TASK STATEMENT:
Search the entries below for the word "etcd", then copy each line in which it is found.

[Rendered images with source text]
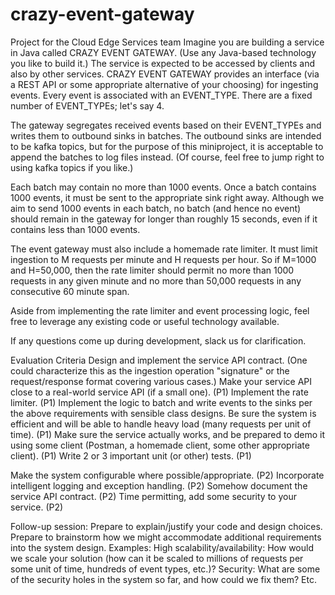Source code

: # crazy-event-gateway
Project for the Cloud Edge Services team
Imagine you are building a service in Java called CRAZY EVENT GATEWAY. (Use any Java-based technology you like to build it.) The service is expected to be accessed by clients and also by other services. CRAZY EVENT GATEWAY provides an interface
 (via a REST API or some appropriate alternative of your choosing) for ingesting events. Every event is associated with an EVENT_TYPE. There are a fixed number of EVENT_TYPEs; let's say 4.
 
 The gateway segregates received events based on their EVENT_TYPEs and writes them to outbound sinks in batches. The outbound sinks are intended to be kafka topics, but for the purpose of this miniproject, it is acceptable to append the batches to log files instead. (Of course, feel free to jump right to using kafka topics if you like.) 


 Each batch may contain no more than 1000 events. Once a batch contains 1000 events, it must be sent to the appropriate sink right away. Although we aim to send 1000 events in each batch, no batch (and hence no event) should remain in the gateway for longer than roughly 15 seconds, even if it contains less than 1000 events.

The event gateway must also include a homemade rate limiter. It must limit ingestion to M requests per minute and H requests per hour. So if M=1000 and H=50,000, then the rate limiter should permit no more than 1000 requests in any given minute and no more than 50,000 requests in any consecutive 60 minute span. 

Aside from implementing the rate limiter and event processing logic, feel free to leverage any existing code or useful technology available.

If any questions come up during development, slack us for clarification.



 
Evaluation Criteria
Design and implement the service API contract. (One could characterize this as the ingestion operation "signature" or the request/response format covering various cases.) Make your service API close to a real-world service API (if a small one). (P1)
Implement the rate limiter. (P1)
Implement the logic to batch and write events to the sinks per the above requirements with sensible class designs. Be sure the system is efficient and will be able to handle heavy load (many requests per unit of time). (P1)
Make sure the service actually works, and be prepared to demo it using some client (Postman, a homemade client, some other appropriate client). (P1)
Write 2 or 3 important unit (or other) tests. (P1)

Make the system configurable where possible/appropriate. (P2)
Incorporate intelligent logging and exception handling. (P2)
Somehow document the service API contract. (P2)
Time permitting, add some security to your service. (P2)

Follow-up session:
Prepare to explain/justify your code and design choices.
Prepare to brainstorm how we might accommodate additional requirements into the system design. Examples:
High scalability/availability: How would we scale your solution (how can it be scaled to millions of requests per some unit of time, hundreds of event types, etc.)?
Security: What are some of the security holes in the system so far, and how could we fix them?
Etc.

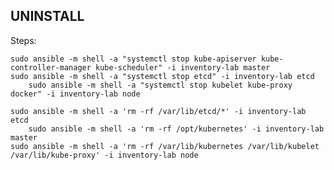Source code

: ## UNINSTALL

Steps:

	sudo ansible -m shell -a "systemctl stop kube-apiserver kube-controller-manager kube-scheduler" -i inventory-lab master
	sudo ansible -m shell -a "systemctl stop etcd" -i inventory-lab etcd
        sudo ansible -m shell -a "systemctl stop kubelet kube-proxy docker" -i inventory-lab node

	sudo ansible -m shell -a 'rm -rf /var/lib/etcd/*' -i inventory-lab etcd
        sudo ansible -m shell -a 'rm -rf /opt/kubernetes' -i inventory-lab master
	sudo ansible -m shell -a 'rm -rf /var/lib/kubernetes /var/lib/kubelet /var/lib/kube-proxy' -i inventory-lab node
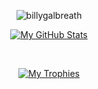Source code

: <div id="header" align="center">

![billygalbreath](https://user-images.githubusercontent.com/332527/185812780-0030ec29-cd1f-4cc3-9efb-cbbfff7f2ef8.svg)

[![My GitHub Stats](https://github-readme-stats.vercel.app/api?username=BillyGalbreath&show_icons=true&theme=onedark&include_all_commits=true&count_private=true&custom_title=My%20GitHub%20Stats)](https://github.com/BillyGalbreath)

<br>  

[![My Trophies](https://github-profile-trophy.vercel.app/?username=BillyGalbreath&theme=onedark)](https://github.com/BillyGalbreath)

</div>
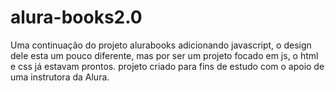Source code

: # alura-books2.0
Uma continuação do projeto alurabooks adicionando javascript, o design dele esta um pouco diferente, mas por ser um projeto focado em js, o html e css já estavam prontos. projeto criado para fins de estudo com o apoio de uma instrutora da Alura.
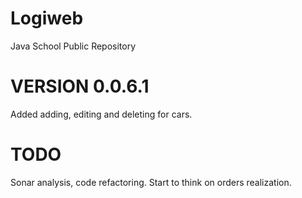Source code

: # Logiweb
Java School Public Repository

# VERSION 0.0.6.1

Added adding, editing and deleting for cars.

# TODO

Sonar analysis, code refactoring. Start to think on orders realization.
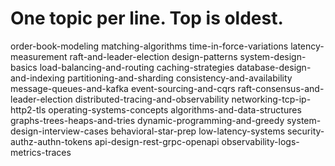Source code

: # One topic per line. Top is oldest.
order-book-modeling
matching-algorithms
time-in-force-variations
latency-measurement
raft-and-leader-election
design-patterns
system-design-basics
load-balancing-and-routing
caching-strategies
database-design-and-indexing
partitioning-and-sharding
consistency-and-availability
message-queues-and-kafka
event-sourcing-and-cqrs
raft-consensus-and-leader-election
distributed-tracing-and-observability
networking-tcp-ip-http2-tls
operating-systems-concepts
algorithms-and-data-structures
graphs-trees-heaps-and-tries
dynamic-programming-and-greedy
system-design-interview-cases
behavioral-star-prep
low-latency-systems
security-authz-authn-tokens
api-design-rest-grpc-openapi
observability-logs-metrics-traces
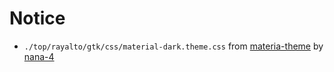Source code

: # Notice

- `./top/rayalto/gtk/css/material-dark.theme.css` from [materia-theme](https://github.com/nana-4/materia-theme "nana-4/materia-theme: A Material Design theme for GNOME/GTK based desktop environments") by [nana-4](https://github.com/nana-4 "nana-4")

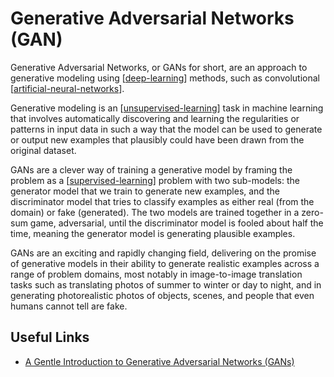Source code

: # Generative Adversarial Networks (GAN)

Generative Adversarial Networks, or GANs for short, are an approach to generative modeling using [[deep-learning]] methods, such as convolutional [[artificial-neural-networks]].

Generative modeling is an [[unsupervised-learning]] task in machine learning that involves automatically discovering and learning the regularities or patterns in input data in such a way that the model can be used to generate or output new examples that plausibly could have been drawn from the original dataset.

GANs are a clever way of training a generative model by framing the problem as a [[supervised-learning]] problem with two sub-models: the generator model that we train to generate new examples, and the discriminator model that tries to classify examples as either real (from the domain) or fake (generated). The two models are trained together in a zero-sum game, adversarial, until the discriminator model is fooled about half the time, meaning the generator model is generating plausible examples.

GANs are an exciting and rapidly changing field, delivering on the promise of generative models in their ability to generate realistic examples across a range of problem domains, most notably in image-to-image translation tasks such as translating photos of summer to winter or day to night, and in generating photorealistic photos of objects, scenes, and people that even humans cannot tell are fake.

## Useful Links
- [A Gentle Introduction to Generative Adversarial Networks (GANs)](https://machinelearningmastery.com/what-are-generative-adversarial-networks-gans/)

[//begin]: # "Autogenerated link references for markdown compatibility"
[deep-learning]: deep-learning "Deep Learning"
[artificial-neural-networks]: artificial-neural-networks "Artificial Neural Networks"
[unsupervised-learning]: unsupervised-learning "Unsupervised Learning"
[supervised-learning]: supervised-learning "Supervised Learning"
[//end]: # "Autogenerated link references"
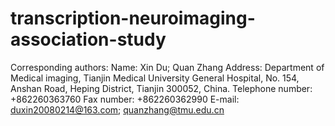# transcription-neuroimaging-association-study
Corresponding authors:
Name: Xin Du; Quan Zhang
Address: Department of Medical imaging, Tianjin Medical University General Hospital, No. 154, Anshan Road, Heping District, Tianjin 300052, China.
Telephone number: +862260363760
Fax number: +862260362990
E-mail: duxin20080214@163.com; quanzhang@tmu.edu.cn
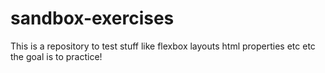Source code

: # sandbox-exercises
This is a repository to test stuff like flexbox layouts html properties etc etc the goal is to practice!
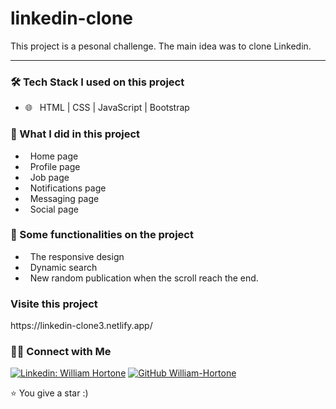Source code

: # linkedin-clone


This project is a pesonal challenge. The main idea was to clone Linkedin.

<hr>


<h3>🛠 Tech Stack I used on this project </h3>

- 🌐 &nbsp; HTML | CSS | JavaScript | Bootstrap 


<h3>🌱 What I did in this project </h3>

- &nbsp; Home page
- &nbsp; Profile page
- &nbsp; Job page
- &nbsp; Notifications page
- &nbsp; Messaging page
- &nbsp; Social page

<h3>🔧 Some functionalities on the project </h3>

-  &nbsp; The responsive design
-  &nbsp; Dynamic search 
-  &nbsp; New random publication when the scroll reach the end. 


<h3> Visite this project </h3>
https://linkedin-clone3.netlify.app/



<h3> 🤝🏻 Connect with Me </h3>

[![Linkedin: William Hortone](https://img.shields.io/badge/-WilliamHortone-blue?style=flat-square&logo=Linkedin&logoColor=white&link=https://www.linkedin.com/in/william-hortone-abaga-a078b2219/)](https://www.linkedin.com/in/william-hortone-abaga-a078b2219/)
[![GitHub William-Hortone](https://img.shields.io/github/followers/William-Hortone?label=follow&style=social)](https://github.com/William-Hortone)

⭐️ You give a star :)









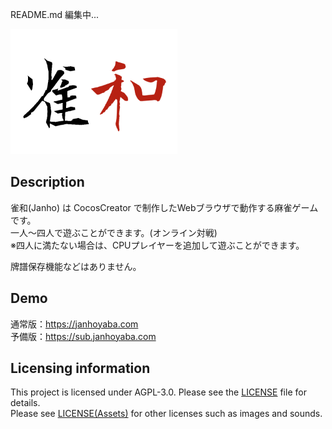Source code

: README.md 編集中...  
<p align="left">
<a href="https://janhoyaba.com"><img height="200" src="https://github.com/Janho-Dev/Janho/blob/master/assets/resources/title/janho_logo.png"></img></a><br>
</p>

## Description
雀和(Janho) は CocosCreator で制作したWebブラウザで動作する麻雀ゲームです。  
一人～四人で遊ぶことができます。(オンライン対戦)  
※四人に満たない場合は、CPUプレイヤーを追加して遊ぶことができます。  
  
牌譜保存機能などはありません。  

## Demo
通常版：https://janhoyaba.com  
予備版：https://sub.janhoyaba.com  

## Licensing information
This project is licensed under AGPL-3.0. Please see the [LICENSE](/LICENSE) file for details.  
Please see [LICENSE(Assets)](/LICENSE(Assets)) for other licenses such as images and sounds.
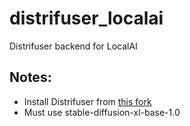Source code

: # distrifuser_localai

Distrifuser backend for LocalAI

## Notes:
- Install Distrifuser from [this fork](https://github.com/feifeibear/distrifuser/tree/fjr)
- Must use stable-diffusion-xl-base-1.0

ANSWER SPACE:
	sudo ansible -m shell -a "systemctl stop etcd" -i inventory-lab etcd
	sudo ansible -m shell -a 'rm -rf /var/lib/etcd/*' -i inventory-lab etcd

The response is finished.